Probation is a very real sentence. Probation puts a defendant under the court’s strict supervision, through a probation officer, for a certain period of time. Most of the time, whether dealing with a felony or misdemeanor case, a probation sentence means you avoid jail time. Many defendants do not take probation seriously, though, and end up having the probation officer file a complaint against them seeking to revoke the probation. If this occurs, you can be assured that the defendant will spend the remainder balance of the probated sentence in jail. A lawyer can represent you at your probation hearing and argue against revocation. Here are a few tips to avoid common pitfalls for defendants on probated sentences.
- Not paying fines. Many defendants are revoked on probation for not paying their court ordered fines and court costs. It is FAR better to pay something than not pay anything at all. The court wants to at least to see an effort. Therefore, make sure you pay something!
- Don’t commit new crimes. This seems like a no-brainer, but it’s probably the most common reason for revocation. Traffic violations generally won’t get you revoked, but other misdemeanors or felonies can. If you are charged with a new crime while on probation, contact an attorney immediately to prepare to fight the revocation!

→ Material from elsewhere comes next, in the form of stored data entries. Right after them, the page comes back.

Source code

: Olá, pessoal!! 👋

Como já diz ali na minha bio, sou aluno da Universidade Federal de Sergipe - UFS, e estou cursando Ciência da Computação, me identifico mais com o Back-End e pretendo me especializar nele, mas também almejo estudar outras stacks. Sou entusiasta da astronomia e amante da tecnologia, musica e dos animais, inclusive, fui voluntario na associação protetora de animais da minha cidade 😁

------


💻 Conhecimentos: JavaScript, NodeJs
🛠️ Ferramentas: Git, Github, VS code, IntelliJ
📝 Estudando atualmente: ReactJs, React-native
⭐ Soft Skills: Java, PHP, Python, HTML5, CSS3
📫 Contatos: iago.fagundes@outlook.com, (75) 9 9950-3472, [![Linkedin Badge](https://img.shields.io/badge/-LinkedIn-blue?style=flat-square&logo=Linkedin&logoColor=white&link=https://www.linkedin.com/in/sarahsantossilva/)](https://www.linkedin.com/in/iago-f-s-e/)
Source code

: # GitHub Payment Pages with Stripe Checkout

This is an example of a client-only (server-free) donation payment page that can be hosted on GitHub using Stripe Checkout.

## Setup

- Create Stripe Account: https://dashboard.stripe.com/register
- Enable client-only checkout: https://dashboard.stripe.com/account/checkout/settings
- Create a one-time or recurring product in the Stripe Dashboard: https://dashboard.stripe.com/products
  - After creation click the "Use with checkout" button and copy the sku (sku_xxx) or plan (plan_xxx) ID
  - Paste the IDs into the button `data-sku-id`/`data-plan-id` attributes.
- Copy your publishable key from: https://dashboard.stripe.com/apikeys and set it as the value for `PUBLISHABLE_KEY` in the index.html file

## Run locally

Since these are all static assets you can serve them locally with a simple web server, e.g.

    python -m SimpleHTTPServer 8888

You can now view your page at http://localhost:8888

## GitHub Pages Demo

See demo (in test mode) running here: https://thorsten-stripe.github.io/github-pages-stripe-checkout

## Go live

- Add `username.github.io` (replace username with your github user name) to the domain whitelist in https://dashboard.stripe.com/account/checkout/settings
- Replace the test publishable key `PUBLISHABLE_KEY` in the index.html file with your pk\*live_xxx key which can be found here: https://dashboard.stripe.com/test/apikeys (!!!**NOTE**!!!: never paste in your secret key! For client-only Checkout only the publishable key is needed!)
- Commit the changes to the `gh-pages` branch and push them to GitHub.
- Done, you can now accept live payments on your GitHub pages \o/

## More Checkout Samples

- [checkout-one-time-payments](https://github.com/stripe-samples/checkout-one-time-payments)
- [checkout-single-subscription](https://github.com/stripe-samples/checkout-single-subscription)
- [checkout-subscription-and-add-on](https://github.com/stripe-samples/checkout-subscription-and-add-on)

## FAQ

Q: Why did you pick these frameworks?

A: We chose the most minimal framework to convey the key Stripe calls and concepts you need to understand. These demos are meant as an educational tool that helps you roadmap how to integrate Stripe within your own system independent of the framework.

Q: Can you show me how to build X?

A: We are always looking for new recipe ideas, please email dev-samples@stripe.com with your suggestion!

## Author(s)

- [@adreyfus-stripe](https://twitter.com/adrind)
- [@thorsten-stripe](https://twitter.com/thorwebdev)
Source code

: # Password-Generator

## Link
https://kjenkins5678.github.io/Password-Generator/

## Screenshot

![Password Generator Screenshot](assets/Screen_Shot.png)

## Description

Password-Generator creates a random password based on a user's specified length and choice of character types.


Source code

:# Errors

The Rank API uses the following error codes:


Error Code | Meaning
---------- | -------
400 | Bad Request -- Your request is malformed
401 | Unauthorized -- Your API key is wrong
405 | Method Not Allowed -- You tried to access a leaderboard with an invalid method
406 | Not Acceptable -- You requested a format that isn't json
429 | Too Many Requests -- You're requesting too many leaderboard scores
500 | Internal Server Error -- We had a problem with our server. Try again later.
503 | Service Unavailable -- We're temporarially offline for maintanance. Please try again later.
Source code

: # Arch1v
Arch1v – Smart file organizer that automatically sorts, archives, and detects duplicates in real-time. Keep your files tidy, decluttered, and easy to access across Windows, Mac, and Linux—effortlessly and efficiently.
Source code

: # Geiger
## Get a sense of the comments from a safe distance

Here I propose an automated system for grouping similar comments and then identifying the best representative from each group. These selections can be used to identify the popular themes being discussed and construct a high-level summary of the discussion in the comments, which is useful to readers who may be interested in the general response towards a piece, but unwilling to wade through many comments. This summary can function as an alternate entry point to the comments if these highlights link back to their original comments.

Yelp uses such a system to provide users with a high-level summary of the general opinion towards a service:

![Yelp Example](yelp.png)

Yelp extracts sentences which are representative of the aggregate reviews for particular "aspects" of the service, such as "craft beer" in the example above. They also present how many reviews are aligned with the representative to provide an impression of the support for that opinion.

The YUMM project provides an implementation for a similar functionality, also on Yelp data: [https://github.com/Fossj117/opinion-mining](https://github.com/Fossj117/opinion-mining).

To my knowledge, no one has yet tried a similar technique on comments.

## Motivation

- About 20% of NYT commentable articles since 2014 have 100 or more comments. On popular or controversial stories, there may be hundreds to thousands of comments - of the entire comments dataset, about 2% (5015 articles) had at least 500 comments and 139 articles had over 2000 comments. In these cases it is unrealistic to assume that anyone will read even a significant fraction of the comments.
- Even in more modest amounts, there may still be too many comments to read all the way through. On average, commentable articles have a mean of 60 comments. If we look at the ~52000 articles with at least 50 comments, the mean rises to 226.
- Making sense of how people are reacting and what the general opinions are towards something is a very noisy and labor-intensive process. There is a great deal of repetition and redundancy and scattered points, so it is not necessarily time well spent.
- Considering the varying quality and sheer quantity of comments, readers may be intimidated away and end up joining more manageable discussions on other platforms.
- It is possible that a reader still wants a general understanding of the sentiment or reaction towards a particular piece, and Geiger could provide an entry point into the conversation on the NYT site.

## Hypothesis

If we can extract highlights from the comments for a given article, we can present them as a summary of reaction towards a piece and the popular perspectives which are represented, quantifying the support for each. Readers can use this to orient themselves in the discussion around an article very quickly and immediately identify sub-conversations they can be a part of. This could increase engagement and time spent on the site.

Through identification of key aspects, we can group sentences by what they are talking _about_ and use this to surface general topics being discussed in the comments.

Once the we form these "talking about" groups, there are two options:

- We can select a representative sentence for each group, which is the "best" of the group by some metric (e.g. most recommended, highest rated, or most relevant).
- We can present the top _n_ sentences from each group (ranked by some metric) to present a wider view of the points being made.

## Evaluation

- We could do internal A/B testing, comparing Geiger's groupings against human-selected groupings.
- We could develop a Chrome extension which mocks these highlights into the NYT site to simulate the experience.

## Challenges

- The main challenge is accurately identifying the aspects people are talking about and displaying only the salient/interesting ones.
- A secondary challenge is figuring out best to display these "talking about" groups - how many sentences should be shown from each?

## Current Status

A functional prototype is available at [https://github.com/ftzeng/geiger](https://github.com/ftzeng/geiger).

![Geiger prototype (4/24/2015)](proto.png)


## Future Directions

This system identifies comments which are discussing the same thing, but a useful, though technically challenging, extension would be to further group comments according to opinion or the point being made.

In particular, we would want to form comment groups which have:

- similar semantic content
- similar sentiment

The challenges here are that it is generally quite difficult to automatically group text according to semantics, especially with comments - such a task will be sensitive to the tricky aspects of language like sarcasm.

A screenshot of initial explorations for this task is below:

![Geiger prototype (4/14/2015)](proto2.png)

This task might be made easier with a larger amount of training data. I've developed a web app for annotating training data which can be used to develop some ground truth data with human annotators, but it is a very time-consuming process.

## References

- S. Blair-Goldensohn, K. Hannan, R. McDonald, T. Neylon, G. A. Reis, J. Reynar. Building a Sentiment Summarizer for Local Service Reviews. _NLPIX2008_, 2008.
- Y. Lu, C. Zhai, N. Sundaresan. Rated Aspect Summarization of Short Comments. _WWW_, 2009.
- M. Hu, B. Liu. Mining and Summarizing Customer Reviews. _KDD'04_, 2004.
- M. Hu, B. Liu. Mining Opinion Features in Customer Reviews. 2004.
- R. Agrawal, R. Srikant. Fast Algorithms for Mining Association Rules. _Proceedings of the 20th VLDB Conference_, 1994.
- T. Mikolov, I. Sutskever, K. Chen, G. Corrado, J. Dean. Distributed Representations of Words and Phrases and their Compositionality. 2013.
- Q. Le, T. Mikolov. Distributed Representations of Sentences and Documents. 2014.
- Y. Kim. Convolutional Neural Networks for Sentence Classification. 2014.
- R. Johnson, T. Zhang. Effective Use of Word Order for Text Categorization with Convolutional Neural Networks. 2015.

- Report to probation! Don’t miss your probation meetings. Probation officers are busy folks and the more you comply with probation, the more likely they are going to treat you favorably. No matter how bad things get in your life, always make sure you communicate with your probation officer and let them know what’s going on. Often times, they may have solutions to those problems.
District attorneys often try to use probation revocation hearings BEFORE a trial on new allegations. The standard of proof is only a preponderance of the evidence! That’s the same as the civil court standard of “more likely than not" versus the much heavier criminal standard of “beyond a reasonable doubt." Don’t be railroaded by this tactic!
Finally, defendants are often arrested on a probation revocation warrant requested by the probation officer. A defense attorney can seek a probation bond. If granted, this will prevent you from sitting in jail for weeks or months at a time waiting for a probation revocation hearing. An attorney can often force the State to schedule the hearing.